Add LU decomposition Op

jessegrabowski · jessegrabowski · commit 100e467ac034 · 2025-02-17T00:20:43.000+08:00
diff --git a/pytensor/tensor/slinalg.py b/pytensor/tensor/slinalg.py
@@ -1,14 +1,14 @@
 import logging
-import typing
 import warnings
 from functools import reduce
-from typing import Literal, cast
+from typing import Literal, cast, Sequence
 
 import numpy as np
-import scipy.linalg
+import scipy
 
 import pytensor
 import pytensor.tensor as pt
+from pytensor.gradient import DisconnectedType
 from pytensor.graph.basic import Apply
 from pytensor.graph.op import Op
 from pytensor.tensor import TensorLike, as_tensor_variable
@@ -302,6 +302,7 @@ def L_op(self, inputs, outputs, output_gradients):
             }
         )
         b_bar = trans_solve_op(A.T, c_bar)
+
         # force outer product if vector second input
         A_bar = -ptm.outer(b_bar, c) if c.ndim == 1 else -b_bar.dot(c.T)
 
@@ -369,7 +370,7 @@ def cho_solve(c_and_lower, b, *, check_finite=True, b_ndim: int | None = None):
         Whether to check that the input matrices contain only finite numbers.
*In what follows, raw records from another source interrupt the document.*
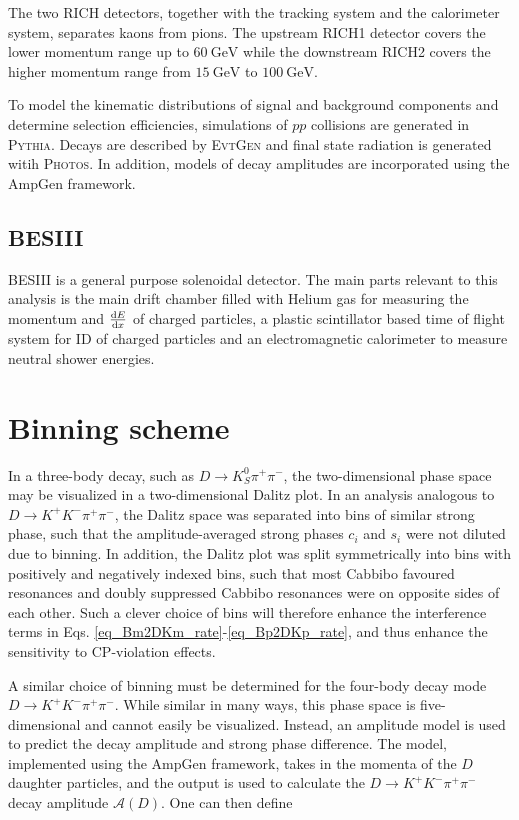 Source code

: \documentclass[12pt, a4paper, notitlepage, onecolumn]{article}
\def\pythia{\mbox{\textsc{Pythia}}\xspace}
\def\evtgen{\mbox{\textsc{EvtGen}}\xspace}
\def\photos{\mbox{\textsc{Photos}}\xspace}
\numberwithin{equation}{section}
\begin{document}
The two RICH detectors, together with the tracking system and the calorimeter system, separates kaons from pions. The upstream RICH1 detector covers the lower momentum range up to $\SI{60}{\giga\eV}$ while the downstream RICH2 covers the higher momentum range from $\SI{15}{\giga\eV}$ to $\SI{100}{\giga\eV}$.

To model the kinematic distributions of signal and background components and determine selection efficiencies, simulations of $pp$ collisions are generated in \pythia. Decays are described by \evtgen and final state radiation is generated witih \photos. In addition, models of decay amplitudes are incorporated using the AmpGen framework.
\subsection{BESIII}
\noindent BESIII\cite{cite_BESIII} is a general purpose solenoidal detector. The main parts relevant to this analysis is the main drift chamber filled with Helium gas for measuring the momentum and $\dv{E}{x}$ of charged particles, a plastic scintillator based time of flight system for ID of charged particles and an electromagnetic calorimeter to measure neutral shower energies.

\section{Binning scheme}
\label{section_binning_scheme}
\noindent In a three-body decay, such as $D\to K_S^0\pi^+\pi^-$, the two-dimensional phase space may be visualized in a two-dimensional Dalitz plot. In an analysis analogous to $D\to K^+K^-\pi^+\pi^-$, the Dalitz space was separated into bins of similar strong phase, such that the amplitude-averaged strong phases $c_i$ and $s_i$ were not diluted due to binning. In addition, the Dalitz plot was split symmetrically into bins with positively and negatively indexed bins, such that most Cabbibo favoured resonances and doubly suppressed Cabbibo resonances were on opposite sides of each other. Such a clever choice of bins will therefore enhance the interference terms in Eqs. \eqref{eq_Bm2DKm_rate}-\eqref{eq_Bp2DKp_rate}, and thus enhance the sensitivity to CP-violation effects.

A similar choice of binning must be determined for the four-body decay mode $D\to K^+K^-\pi^+\pi^-$. While similar in many ways, this phase space is five-dimensional and cannot easily be visualized. Instead, an amplitude model is used to predict the decay amplitude and strong phase difference. The model, implemented using the AmpGen framework\cite{cite_AmpGen}, takes in the momenta of the $D$ daughter particles, and the output is used to calculate the $D\to K^+K^-\pi^+\pi^-$ decay amplitude $\mathcal{A}(D)$. One can then define
\end{document}
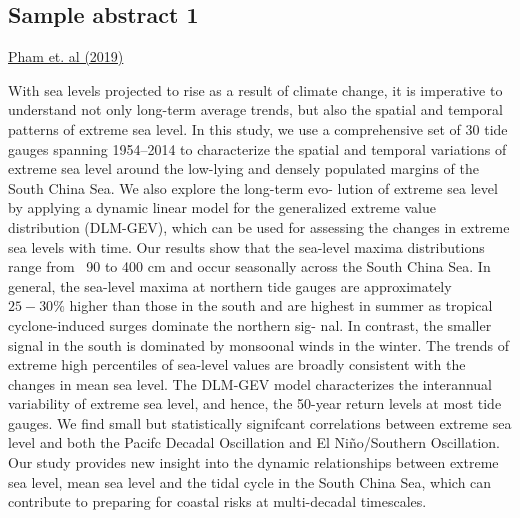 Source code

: \documentclass[12pt]{article}
\begin{document}
\subsection*{Sample abstract 1}
    \href{https://link.springer.com/article/10.1007/s11069-019-03596-2}{Pham et. al (2019)}
    \begin{paragraph}
        \noindent With sea levels projected to rise as a result of climate change, it is imperative to understand
not only long-term average trends, but also the spatial and temporal patterns of extreme sea
level. In this study, we use a comprehensive set of 30 tide gauges spanning 1954–2014 to
characterize the spatial and temporal variations of extreme sea level around the low-lying and densely populated margins of the South China Sea. We also explore the long-term evo-
lution of extreme sea level by applying a dynamic linear model for the generalized extreme value distribution (DLM-GEV), which can be used for assessing the changes in extreme
sea levels with time. Our results show that the sea-level maxima distributions range from
~90 to 400 cm and occur seasonally across the South China Sea. In general, the sea-level
maxima at northern tide gauges are approximately $25-30\%$ higher than those in the south and are highest in summer as tropical cyclone-induced surges dominate the northern sig-
nal. In contrast, the smaller signal in the south is dominated by monsoonal winds in the winter. The trends of extreme high percentiles of sea-level values are broadly consistent
with the changes in mean sea level. The DLM-GEV model characterizes the interannual variability of extreme sea level, and hence, the 50-year return levels at most tide gauges.
We find small but statistically signifcant correlations between extreme sea level and both
the Pacifc Decadal Oscillation and El Niño/Southern Oscillation. Our study provides new
insight into the dynamic relationships between extreme sea level, mean sea level and the
tidal cycle in the South China Sea, which can contribute to preparing for coastal risks at
multi-decadal timescales.
\end{paragraph}
\end{document}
         Disabling may give a performance gain, but may result in problems
         (crashes, non-termination) if the inputs do contain infinities or NaNs.
-        b_ndim : int
+    b_ndim : int
         Whether the core case of b is a vector (1) or matrix (2).
         This will influence how batched dimensions are interpreted.
     """
@@ -380,6 +381,186 @@ def cho_solve(c_and_lower, b, *, check_finite=True, b_ndim: int | None = None):
     )(A, b)
 
 
+class LU(Op):
+    """Decompose a matrix into lower and upper triangular matrices."""
+
+    __props__ = ("permute_l", "overwrite_a", "check_finite", "p_indices")
+
+    def __init__(
+        self, *, permute_l=False, overwrite_a=False, check_finite=True, p_indices=False
+    ):
+        self.permute_l = permute_l
+        self.check_finite = check_finite
+        self.p_indices = p_indices
+        self.overwrite_a = overwrite_a
+
+        if self.permute_l:
+            # permute_l overrides p_indices in the scipy function. We can copy that behavior
+            self.gufunc_signature = "(m,m)->(m,m),(m,m)"
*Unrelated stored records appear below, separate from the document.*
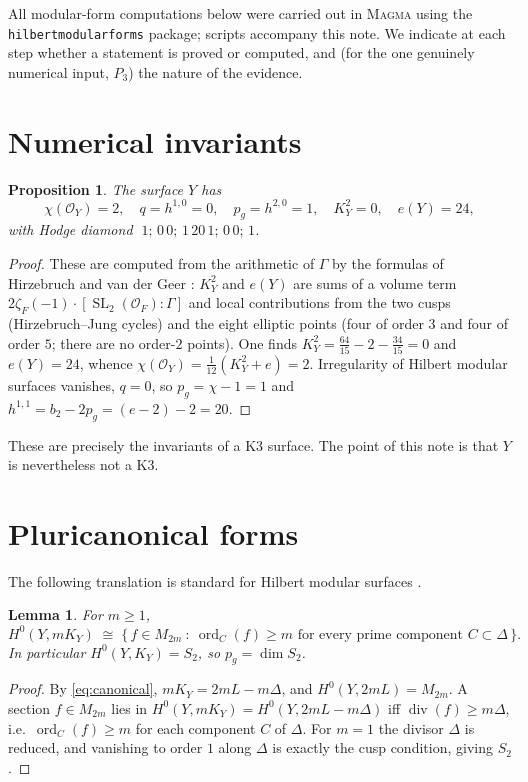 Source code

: \documentclass[11pt]{article}
\newtheorem{proposition}[theorem]{Proposition}
\newtheorem{lemma}[theorem]{Lemma}
\theoremstyle{definition}
\DeclareMathOperator{\ord}{ord}
\DeclareMathOperator{\SL}{SL}
\DeclareMathOperator{\Div}{div}
\newcommand{\cO}{\mathcal{O}}
\begin{document}
All modular-form computations below were carried out in \textsc{Magma} using
the \texttt{hilbertmodularforms} package; scripts accompany this note. We
indicate at each step whether a statement is proved or computed, and (for the
one genuinely numerical input, $P_3$) the nature of the evidence.

\section{Numerical invariants}

\begin{proposition}\label{prop:invariants}
The surface $Y$ has
\[
  \chi(\cO_Y)=2,\quad q=h^{1,0}=0,\quad p_g=h^{2,0}=1,\quad
  K_Y^2=0,\quad e(Y)=24,
\]
with Hodge diamond $\;1;\,0\,0;\,1\,20\,1;\,0\,0;\,1$.
\end{proposition}

\begin{proof}
These are computed from the arithmetic of $\Gamma$ by the formulas of
Hirzebruch and van der Geer \cite[Ch.~II--IV]{vdG}: $K_Y^2$ and $e(Y)$ are
sums of a volume term $2\zeta_F(-1)\cdot[\SL_2(\cO_F):\Gamma]$ and local
contributions from the two cusps (Hirzebruch--Jung cycles) and the eight
elliptic points (four of order $3$ and four of order $5$; there are no
order-$2$ points). One finds
$K_Y^2=\tfrac{64}{15}-2-\tfrac{34}{15}=0$ and $e(Y)=24$, whence
$\chi(\cO_Y)=\tfrac1{12}(K_Y^2+e)=2$. Irregularity of Hilbert modular
surfaces vanishes, $q=0$, so $p_g=\chi-1=1$ and
$h^{1,1}=b_2-2p_g=(e-2)-2=20$.
\end{proof}

These are precisely the invariants of a K3 surface. The point of this note is
that $Y$ is nevertheless not a K3.

\section{Pluricanonical forms}

The following translation is standard for Hilbert modular surfaces
\cite[Ch.~VII]{vdG}.

\begin{lemma}\label{lem:mcan}
For $m\ge1$,
\[
  H^0(Y,mK_Y)\;\cong\;\bigl\{\,f\in M_{2m}\ :\ \ord_C(f)\ge m
  \text{ for every prime component } C\subset\Delta\,\bigr\}.
\]
In particular $H^0(Y,K_Y)=S_2$, so $p_g=\dim S_2$.
\end{lemma}

\begin{proof}
By \eqref{eq:canonical}, $mK_Y=2mL-m\Delta$, and $H^0(Y,2mL)=M_{2m}$. A
section $f\in M_{2m}$ lies in $H^0(Y,mK_Y)=H^0(Y,2mL-m\Delta)$ iff
$\Div(f)\ge m\Delta$, i.e.\ $\ord_C(f)\ge m$ for each component $C$ of
$\Delta$. For $m=1$ the divisor $\Delta$ is reduced, and vanishing to order
$1$ along $\Delta$ is exactly the cusp condition, giving $S_2$.
\end{proof}
\end{document}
+        elif self.p_indices:
+            self.gufunc_signature = "(m,m)->(m),(m,m),(m,m)"
+        else:
+            self.gufunc_signature = "(m,m)->(m,m),(m,m),(m,m)"
+
+        if self.overwrite_a:
+            self.destroy_map = {0: [0]}
+
+    def infer_shape(self, fgraph, node, shapes):
+        n = shapes[0][0]
+        if self.permute_l:
+            return [(n, n), (n, n)]
+        elif self.p_indices:
+            return [(n,), (n, n), (n, n)]
+        else:
+            return [(n, n), (n, n), (n, n)]
+
+    def make_node(self, x):
+        x = as_tensor_variable(x)
+        if x.type.ndim != 2:
+            raise TypeError(
+                f"LU only allowed on matrix (2-D) inputs, got {x.type.ndim}-D input"
+            )
+
+        real_dtype = "f" if np.dtype(x.type.dtype).char in "fF" else "d"
+        p_dtype = "int32" if self.p_indices else np.dtype(real_dtype)
+
+        L = tensor(shape=x.type.shape, dtype=real_dtype)
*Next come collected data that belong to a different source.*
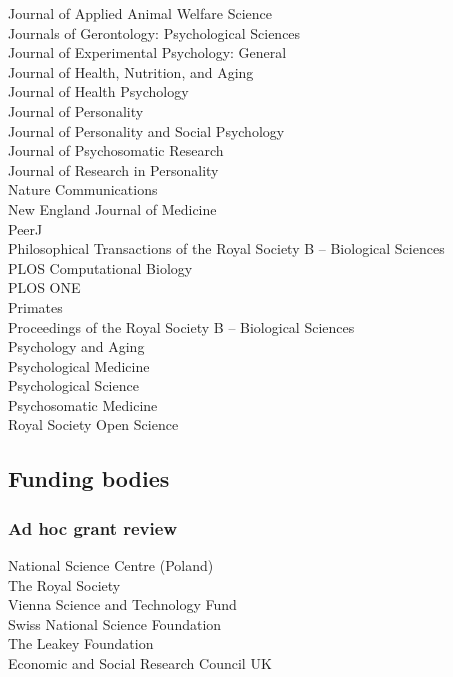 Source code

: \documentclass[11pt]{article}
\begin{document}
\begin{minipage}[t]{0.49\linewidth}
Journal of Applied Animal Welfare Science \\
Journals of Gerontology: Psychological Sciences \\
Journal of Experimental Psychology: General \\
Journal of Health, Nutrition, and Aging \\
Journal of Health Psychology \\
Journal of Personality \\
Journal of Personality and Social Psychology \\
Journal of Psychosomatic Research \\
Journal of Research in Personality \\
Nature Communications \\
New England Journal of Medicine \\
PeerJ \\
Philosophical Transactions of the Royal Society B -- Biological Sciences \\
PLOS Computational Biology \\
PLOS ONE \\
Primates \\
Proceedings of the Royal Society B -- Biological Sciences \\
Psychology and Aging \\
Psychological Medicine \\
Psychological Science \\
Psychosomatic Medicine \\
Royal Society Open Science
\end{minipage}

\subsection*{Funding bodies}

\subsubsection*{Ad hoc grant review}
National Science Centre (Poland) \\
The Royal Society \\
Vienna Science and Technology Fund \\
Swiss National Science Foundation \\
The Leakey Foundation \\
Economic and Social Research Council UK
\end{document}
+        U = tensor(shape=x.type.shape, dtype=real_dtype)
+
+        if self.permute_l:
+            # In this case, L is actually P @ L
+            return Apply(self, inputs=[x], outputs=[L, U])
+        elif self.p_indices:
+            p = tensor(shape=(x.type.shape[0],), dtype=p_dtype)
+            return Apply(self, inputs=[x], outputs=[p, L, U])
+        else:
+            P = tensor(shape=x.type.shape, dtype=p_dtype)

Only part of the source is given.